A failure effect is defined as the result of a failure mode on the function of the system as perceived by the user. In this way it is convenient to write these effects down in terms of what the user might see or experience. Examples of failure effects are: degraded performance, noise or even injury to a user.
Each effect is given a severity number(S) from 1(no danger) to 10(important). These numbers help an engineer to prioritize. If the severity of an effect has a number 9 or 10, actions are considered to change the design by eliminating the failure mode, if possible, or protecting the user from the effect. A severity rating of 9 or 10 is generally
reserved for those effects which would cause injury to a user or otherwise result in litigation.
Step 2: Occurrence
In this step it is necessary to look at the cause of a failure and how many times it occurs. This can be done by looking at similar products or processes and the failures that have been documented for them. A failure cause is looked upon as a design weakness. All the potential causes for a failure mode should be identified and documented. Again this should be in technical terms. Examples of causes are: erroneous algorithms, excessive voltage or improper operating conditions.

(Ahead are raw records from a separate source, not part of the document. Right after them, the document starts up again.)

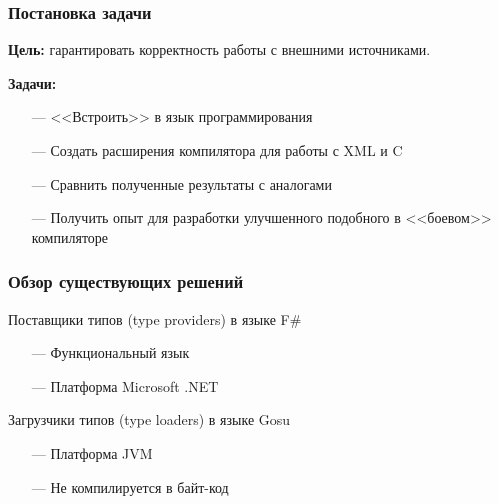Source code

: \documentclass[12pt]{beamer}
\newcommand{\nl}{\vspace{\baselineskip}}
\begin{document}
\begin{frame}\frametitle{Постановка задачи}
    \linespread{1.2}
    \textbf{Цель:} гарантировать корректность работы с внешними источниками.

    \textbf{Задачи:}
    \begin{itemize}
        \item[---] {<<Встроить>>} в язык программирования
        \item[---] Создать расширения компилятора для работы с XML и C
        \item[---] Сравнить полученные результаты с аналогами
        \item[---] Получить опыт для разработки улучшенного подобного в {<<боевом>>} компиляторе
    \end{itemize}


    \linespread{1}
\end{frame}

\begin{frame}\frametitle{Обзор существующих решений} %
    Поставщики типов (type providers) в языке F\#
    \begin{itemize}
        \item[---] Функциональный язык
        \item[---] Платформа Microsoft .NET
    \end{itemize}
    \nl
    Загрузчики типов (type loaders) в языке Gosu
    \begin{itemize}
        \item[---] Платформа JVM
        \item[---] Не компилируется в байт-код
    \end{itemize}
\end{frame}
\end{document}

A failure mode is given a probability number(O),again 1-10. Actions need to be determined if the occurrence is high (meaning >4 for non safety failure modes and >1 when the severity-number from step 1 is 9 or 10). This step is called the detailed development section of the FMEA process.
Step 3: Detection
When appropriate actions are determined, it is necessary to test their efficiency. Also a design verification is needed. The proper inspection methods need to be chosen. First, an engineer should look at the current controls of the system, that prevent failure modes from occurring or which detect the failure before it reaches the customer.
Hereafter one should identify testing, analysis, monitoring and other techniques that can be or have been used on similar systems to detect failures. From these controls an engineer can learn how likely it is for a failure to be identified or detected. Each combination from the previous 2 steps, receives a detection number(D). This number represents the ability of planned tests and inspections at removing defects or detecting failure modes. After these 3 basic steps, Risk Priority Numbers (RPN) are calculated.
Risk Priority Numbers RPN do not play an important part in the choice of an action against failure modes. They are more threshold values in the evaluation of these actions. After ranking the severity, occurrence and detectability the RPN can be easily calculated by multiplying these 3 numbers: RPN = S x O x D This has to be done for the entire process and/or design. Once this is done it is easy to determine the areas of greatest concern. The failure modes that have the highest RPN should be given the highest priority for corrective action. This means it is not always the failure modes with the highest severity numbers that should be treated first. There could be less severe failures, but which occur more often and are less detectable.